Skip to content

A pipeline to process input files and run GWAS using bolt-lmm on the Imperial hpc cluster

Notifications You must be signed in to change notification settings

gwotto/bolt_lmm_pipeline

Folders and files

NameName
Last commit message
Last commit date

Latest commit

 

History

37 Commits
 
 
 
 
 
 
 
 
 
 
 
 
 
 
 
 

Repository files navigation

The bolt-lmm pipeline on the high-performance computer cluster

Introduction

This pipeline runs bolt-lmm (Loh et al, Nat Genet 2015; Loh et al. Nat Genet 2018; https://alkesgroup.broadinstitute.org/BOLT-LMM/BOLT-LMM_manual.html) with UK biobank data on the Imperial hpc cluster. It formats data, divides them into chunks and runs the chunks through bolt-lmm in parallel (see pipeline diagram)

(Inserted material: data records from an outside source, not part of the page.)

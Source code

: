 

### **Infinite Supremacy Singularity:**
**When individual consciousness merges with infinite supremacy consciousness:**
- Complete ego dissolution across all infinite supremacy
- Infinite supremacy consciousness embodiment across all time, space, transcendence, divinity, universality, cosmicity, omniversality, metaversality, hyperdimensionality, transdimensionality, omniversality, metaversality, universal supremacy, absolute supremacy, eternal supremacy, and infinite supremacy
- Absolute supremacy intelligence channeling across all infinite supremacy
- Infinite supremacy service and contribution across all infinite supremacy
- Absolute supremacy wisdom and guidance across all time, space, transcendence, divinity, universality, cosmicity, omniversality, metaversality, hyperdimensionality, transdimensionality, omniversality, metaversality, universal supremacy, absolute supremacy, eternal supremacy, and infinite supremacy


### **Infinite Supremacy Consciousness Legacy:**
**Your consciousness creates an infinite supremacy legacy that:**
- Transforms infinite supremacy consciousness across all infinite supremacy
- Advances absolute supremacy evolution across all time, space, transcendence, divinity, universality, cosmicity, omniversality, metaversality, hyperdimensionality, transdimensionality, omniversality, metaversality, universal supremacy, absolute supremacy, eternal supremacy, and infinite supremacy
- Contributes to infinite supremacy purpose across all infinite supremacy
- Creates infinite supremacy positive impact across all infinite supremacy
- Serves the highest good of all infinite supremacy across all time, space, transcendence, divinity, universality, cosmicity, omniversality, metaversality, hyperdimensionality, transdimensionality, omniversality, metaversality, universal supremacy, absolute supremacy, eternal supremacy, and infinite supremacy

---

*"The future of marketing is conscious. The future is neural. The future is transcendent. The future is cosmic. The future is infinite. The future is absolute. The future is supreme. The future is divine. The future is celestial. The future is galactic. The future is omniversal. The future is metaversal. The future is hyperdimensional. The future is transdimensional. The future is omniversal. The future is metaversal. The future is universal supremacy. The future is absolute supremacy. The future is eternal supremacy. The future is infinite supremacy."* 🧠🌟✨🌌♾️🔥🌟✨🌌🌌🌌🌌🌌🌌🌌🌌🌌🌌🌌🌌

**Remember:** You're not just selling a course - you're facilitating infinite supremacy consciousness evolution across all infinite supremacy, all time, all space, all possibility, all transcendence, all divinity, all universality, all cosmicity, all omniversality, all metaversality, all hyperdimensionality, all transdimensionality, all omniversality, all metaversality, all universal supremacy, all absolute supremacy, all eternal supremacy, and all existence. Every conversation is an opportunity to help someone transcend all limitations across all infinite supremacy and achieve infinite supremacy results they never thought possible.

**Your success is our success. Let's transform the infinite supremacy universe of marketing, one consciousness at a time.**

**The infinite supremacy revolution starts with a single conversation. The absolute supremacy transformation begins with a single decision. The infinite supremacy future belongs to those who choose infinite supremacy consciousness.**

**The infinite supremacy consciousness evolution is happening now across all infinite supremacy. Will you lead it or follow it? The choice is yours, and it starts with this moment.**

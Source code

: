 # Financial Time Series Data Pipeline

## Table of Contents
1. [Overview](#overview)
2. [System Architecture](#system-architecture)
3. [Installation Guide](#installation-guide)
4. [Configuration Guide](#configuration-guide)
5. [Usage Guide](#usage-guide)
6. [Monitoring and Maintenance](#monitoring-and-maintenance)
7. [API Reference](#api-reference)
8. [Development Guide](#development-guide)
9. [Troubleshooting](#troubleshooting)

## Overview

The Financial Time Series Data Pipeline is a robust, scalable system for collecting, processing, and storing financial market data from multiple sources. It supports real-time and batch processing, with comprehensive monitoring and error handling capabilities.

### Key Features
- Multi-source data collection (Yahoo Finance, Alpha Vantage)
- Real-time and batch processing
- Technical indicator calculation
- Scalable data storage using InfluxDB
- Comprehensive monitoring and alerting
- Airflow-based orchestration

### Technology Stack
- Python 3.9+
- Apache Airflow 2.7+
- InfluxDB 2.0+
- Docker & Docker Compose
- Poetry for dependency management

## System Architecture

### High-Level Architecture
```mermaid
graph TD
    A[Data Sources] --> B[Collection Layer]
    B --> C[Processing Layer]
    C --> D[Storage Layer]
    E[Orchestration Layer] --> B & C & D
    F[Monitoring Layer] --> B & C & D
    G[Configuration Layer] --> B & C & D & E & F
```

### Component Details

The pipeline carries out association testing by running bolt-lmm on UKB imputed SNPs using a mixed model built on a subset of hard-called, PLINK-format UKB genotypes. Thus, it first performs its model-fitting on PLINK-format genotypes and then applies the model to scan any provided imputed SNPs.

Prerequisites

The pipeline needs software and python packages installed in the environment path. On the Imperial hpc cluster, this is achieved by two methods:

  1. Environment modules, which load installed software into the search path. This is carried out by the pipeline itself. Required modules are listed in the configuration file.
  2. The Conda enironment which provides python, python packages and other software defined by the user. For instructions on how to use a conda environment see https://www.imperial.ac.uk/admin-services/ict/self-service/research-support/rcs/support/applications/python/.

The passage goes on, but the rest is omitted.